Madame, Mademoiselle, Monsieur,
Suite à la décision prise par le Gouvernement, de remplacer le CPE par un dispositif d’accompagnement pour les jeunes les plus en difficulté, je tenais à réagir à cette annonce. Voici mon communiqué lancé au lendemain de la déclaration de notre premier ministre :
"Une proposition de loi visant à remplacer le CPE par un nouveau dispositif favorisant le retour à l’emploi des jeunes de moins de 26 ans sans qualification sera donc prochainement proposée au Parlement.
Si je suis tout à fait favorable à tout nouveau dispositif visant à l’insertion et à la sécurisation des parcours professionnels des jeunes, je ne voterai pas la suppression du CPE.
Je ne la voterai pas car, ce que je trouvais bon il y a 3 semaines, je ne peux le trouver mauvais aujourd’hui.
Edgar FAURE, qui avait souvent changé d’avis, disait pour se justifier : « ce n’est pas la girouette qui tourne, c’est le vent ». Pour ma part, je ne peux me résoudre à laisser croire par mon vote que le vent ayant soufflé, fut-ce très fort, il faille une fois de plus renoncer à réformer notre Pays.
Certes le CPE n’était certainement pas parfait et j’espérais que nous pourrions apporter, sur les 2 points les plus contestés, les modifications que nous aurions d’ailleurs dû proposer de nous-mêmes sur l’explication à donner aux jeunes en cas de rupture du contrat et le raccourcissement à 1 an de la période de consolidation.
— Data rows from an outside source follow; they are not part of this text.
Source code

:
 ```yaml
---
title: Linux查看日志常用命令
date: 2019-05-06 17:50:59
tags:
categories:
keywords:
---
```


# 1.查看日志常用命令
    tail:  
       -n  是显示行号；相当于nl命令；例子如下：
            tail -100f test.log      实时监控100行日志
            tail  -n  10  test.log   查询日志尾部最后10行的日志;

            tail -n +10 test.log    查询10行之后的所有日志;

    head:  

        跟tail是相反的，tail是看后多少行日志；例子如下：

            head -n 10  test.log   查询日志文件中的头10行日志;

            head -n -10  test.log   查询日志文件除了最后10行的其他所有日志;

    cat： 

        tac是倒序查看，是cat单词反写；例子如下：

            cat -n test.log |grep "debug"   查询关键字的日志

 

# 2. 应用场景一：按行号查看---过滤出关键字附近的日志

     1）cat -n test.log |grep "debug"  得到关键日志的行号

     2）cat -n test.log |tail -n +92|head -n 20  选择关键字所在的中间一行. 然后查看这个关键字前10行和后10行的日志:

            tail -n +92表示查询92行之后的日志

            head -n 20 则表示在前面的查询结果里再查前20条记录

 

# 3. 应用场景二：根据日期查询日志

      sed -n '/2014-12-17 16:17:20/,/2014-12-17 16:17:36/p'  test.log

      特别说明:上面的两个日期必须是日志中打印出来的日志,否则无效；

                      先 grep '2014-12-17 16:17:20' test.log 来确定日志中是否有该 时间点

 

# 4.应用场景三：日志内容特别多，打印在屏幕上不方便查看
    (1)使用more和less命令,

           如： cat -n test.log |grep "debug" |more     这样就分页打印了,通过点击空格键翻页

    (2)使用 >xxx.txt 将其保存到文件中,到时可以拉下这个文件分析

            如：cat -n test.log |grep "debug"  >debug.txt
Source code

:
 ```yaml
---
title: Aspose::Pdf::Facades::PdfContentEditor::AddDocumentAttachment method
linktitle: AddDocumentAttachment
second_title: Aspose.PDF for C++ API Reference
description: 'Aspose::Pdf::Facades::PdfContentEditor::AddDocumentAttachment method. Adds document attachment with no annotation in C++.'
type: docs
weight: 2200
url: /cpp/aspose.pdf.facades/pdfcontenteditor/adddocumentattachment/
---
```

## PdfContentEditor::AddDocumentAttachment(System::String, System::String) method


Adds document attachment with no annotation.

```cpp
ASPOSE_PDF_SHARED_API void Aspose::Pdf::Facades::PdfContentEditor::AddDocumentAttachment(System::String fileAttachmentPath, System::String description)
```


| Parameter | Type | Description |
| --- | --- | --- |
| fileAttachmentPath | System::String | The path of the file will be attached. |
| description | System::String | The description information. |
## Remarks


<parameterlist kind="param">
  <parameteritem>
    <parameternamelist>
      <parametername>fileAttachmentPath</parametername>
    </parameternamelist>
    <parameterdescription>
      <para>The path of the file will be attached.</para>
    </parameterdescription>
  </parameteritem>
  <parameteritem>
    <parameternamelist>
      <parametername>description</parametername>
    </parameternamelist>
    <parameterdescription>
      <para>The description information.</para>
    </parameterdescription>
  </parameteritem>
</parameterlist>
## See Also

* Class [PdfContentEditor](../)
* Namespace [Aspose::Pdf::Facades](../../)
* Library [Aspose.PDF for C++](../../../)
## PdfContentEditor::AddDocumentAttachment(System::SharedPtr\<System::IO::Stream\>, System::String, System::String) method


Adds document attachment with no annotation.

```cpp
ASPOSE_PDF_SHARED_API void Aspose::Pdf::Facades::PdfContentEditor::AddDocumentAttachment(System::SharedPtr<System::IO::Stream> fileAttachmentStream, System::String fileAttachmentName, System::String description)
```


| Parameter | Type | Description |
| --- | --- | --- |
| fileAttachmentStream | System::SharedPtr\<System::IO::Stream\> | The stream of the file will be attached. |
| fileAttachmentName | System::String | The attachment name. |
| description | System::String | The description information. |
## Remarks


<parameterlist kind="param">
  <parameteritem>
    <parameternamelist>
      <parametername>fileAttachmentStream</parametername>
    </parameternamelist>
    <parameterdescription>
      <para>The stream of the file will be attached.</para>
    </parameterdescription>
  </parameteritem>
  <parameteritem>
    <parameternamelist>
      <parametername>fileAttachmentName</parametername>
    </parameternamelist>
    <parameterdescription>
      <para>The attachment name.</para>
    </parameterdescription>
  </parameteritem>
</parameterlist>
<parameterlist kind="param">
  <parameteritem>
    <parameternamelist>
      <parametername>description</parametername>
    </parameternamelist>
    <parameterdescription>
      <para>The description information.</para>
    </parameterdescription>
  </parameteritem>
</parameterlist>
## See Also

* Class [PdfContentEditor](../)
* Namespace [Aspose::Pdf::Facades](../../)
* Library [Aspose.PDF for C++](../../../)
Notre principale erreur fut là.
Pourtant le CPE représentait une amélioration potentielle de leur situation pour les ¾ des jeunes en situation d’activité. En effet, 23 % d’entre eux sont au chômage et 55 % se trouvent soit en stage, soit en CDD ou en intérim, toutes situations bien plus précaires que le CPE qui était d’abord un vrai contrat de travail à durée indéterminée.